Coulter and other critics argue that Ivanka -- the person -- hasn't stood up for women when her father has insulted them. And by aligning herself with his presidency, she has made her company fair game for a boycott. The #GrabYourWallet campaign focuses on retailers such as Macy's because "these companies rely on women," Coulter said. "We're here to put them on notice and say they have to move toward a more ethical, respectful and inclusive approach to inventory in order to keep us as customers."

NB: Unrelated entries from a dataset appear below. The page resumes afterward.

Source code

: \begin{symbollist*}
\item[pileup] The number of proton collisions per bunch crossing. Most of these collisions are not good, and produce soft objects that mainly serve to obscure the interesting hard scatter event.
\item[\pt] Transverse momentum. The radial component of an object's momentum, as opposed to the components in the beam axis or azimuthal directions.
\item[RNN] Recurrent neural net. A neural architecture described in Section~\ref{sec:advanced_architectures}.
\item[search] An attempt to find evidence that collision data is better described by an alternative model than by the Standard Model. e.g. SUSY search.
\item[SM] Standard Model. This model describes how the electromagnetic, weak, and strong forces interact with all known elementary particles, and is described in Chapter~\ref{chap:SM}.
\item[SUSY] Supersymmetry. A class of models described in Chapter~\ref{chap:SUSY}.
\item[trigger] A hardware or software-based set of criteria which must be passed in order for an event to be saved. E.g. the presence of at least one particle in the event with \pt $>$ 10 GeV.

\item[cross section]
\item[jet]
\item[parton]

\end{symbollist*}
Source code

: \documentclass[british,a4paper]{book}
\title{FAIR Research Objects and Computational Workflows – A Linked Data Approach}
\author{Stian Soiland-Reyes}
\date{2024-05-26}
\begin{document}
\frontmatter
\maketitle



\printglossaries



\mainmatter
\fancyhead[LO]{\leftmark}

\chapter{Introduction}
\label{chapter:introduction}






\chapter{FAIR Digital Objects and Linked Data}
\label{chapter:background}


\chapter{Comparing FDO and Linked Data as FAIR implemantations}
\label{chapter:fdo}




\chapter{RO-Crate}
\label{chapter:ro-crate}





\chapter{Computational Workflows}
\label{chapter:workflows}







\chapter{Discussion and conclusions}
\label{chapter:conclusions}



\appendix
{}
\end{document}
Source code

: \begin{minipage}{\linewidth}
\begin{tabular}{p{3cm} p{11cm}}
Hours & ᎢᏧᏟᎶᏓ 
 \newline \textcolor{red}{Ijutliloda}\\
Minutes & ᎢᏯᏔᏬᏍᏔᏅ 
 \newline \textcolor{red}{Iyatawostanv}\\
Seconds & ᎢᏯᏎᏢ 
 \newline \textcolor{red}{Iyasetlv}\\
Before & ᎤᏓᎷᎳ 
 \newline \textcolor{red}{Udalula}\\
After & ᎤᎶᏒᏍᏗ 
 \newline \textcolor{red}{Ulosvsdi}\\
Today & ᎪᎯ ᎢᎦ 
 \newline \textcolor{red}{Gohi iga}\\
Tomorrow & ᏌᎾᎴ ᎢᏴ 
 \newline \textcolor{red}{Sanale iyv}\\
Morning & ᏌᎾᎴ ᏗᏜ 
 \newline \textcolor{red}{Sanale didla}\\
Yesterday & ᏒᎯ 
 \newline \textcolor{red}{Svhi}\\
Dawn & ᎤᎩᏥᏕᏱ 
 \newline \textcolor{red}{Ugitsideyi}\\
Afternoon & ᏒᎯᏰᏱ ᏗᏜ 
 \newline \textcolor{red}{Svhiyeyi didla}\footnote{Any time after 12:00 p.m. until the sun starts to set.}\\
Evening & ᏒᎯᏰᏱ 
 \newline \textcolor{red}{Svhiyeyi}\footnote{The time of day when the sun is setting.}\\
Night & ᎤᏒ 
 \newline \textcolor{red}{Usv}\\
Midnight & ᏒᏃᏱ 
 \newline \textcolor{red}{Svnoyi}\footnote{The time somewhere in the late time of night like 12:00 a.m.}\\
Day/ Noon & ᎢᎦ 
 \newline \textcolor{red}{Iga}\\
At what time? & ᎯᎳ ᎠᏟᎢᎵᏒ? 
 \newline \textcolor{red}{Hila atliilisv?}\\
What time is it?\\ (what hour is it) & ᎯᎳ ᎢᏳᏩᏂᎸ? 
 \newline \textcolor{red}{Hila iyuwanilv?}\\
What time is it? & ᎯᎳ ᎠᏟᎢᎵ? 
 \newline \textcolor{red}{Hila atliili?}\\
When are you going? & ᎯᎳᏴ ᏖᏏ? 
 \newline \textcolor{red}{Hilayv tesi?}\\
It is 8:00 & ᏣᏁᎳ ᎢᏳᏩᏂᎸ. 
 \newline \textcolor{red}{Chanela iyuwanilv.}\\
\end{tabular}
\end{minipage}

Coulter said she believes the anti-Trump faction has an advantage in pressuring retailers to take its side. The counties that Hillary Clinton won in November generated two-thirds of the nation's economic activity in 2015, according to a Brookings Institution study. Coulter also says the campaign is gaining momentum. Since it launched in October, 18 companies have been removed from the boycott list -- because they've stopped carrying Trump-brand products -- including 11 within the past three weeks.

Most analysts, though, tend to dismiss the power of boycotts, arguing that the majority of shoppers are far more concerned with convenience and price than with social and political issues. But one often-cited study by professor Brayden King at Northwestern's Kellogg School of Management found that while a boycott may not affect a company's bottom line, it can hurt its stock price -- provided the movement gets plenty of media coverage. Two weeks before Trump urged his supporters to boycott Macy's, the company's stock approached $74 a share, a near 10-year high. As those supporters like to point out, the company's stock price today is around $32.

"As politics become more polarizing, people may be more willing to endure inconveniences to make a point," said Eric Greenleaf, a professor of marketing at New York University's Stern School of Business. "And with online shopping, consumers have more alternatives."

But whatever impact boycotts may have, some observers say the president may prove to be the ultimate undoing of his own brand.

"Someone who has behaved in as polarizing a fashion as anyone in modern history would be tagged with a large number of citizens who don't want any part of him," said Mark Cohen, director of retail studies at Columbia Business School. "They don't want to buy products with his name on them, and they don't want to buy his daughter's stuff."

A version of this article appears in the February 20 print issue of Crain's New York Business, an Advertising Age sibling publication.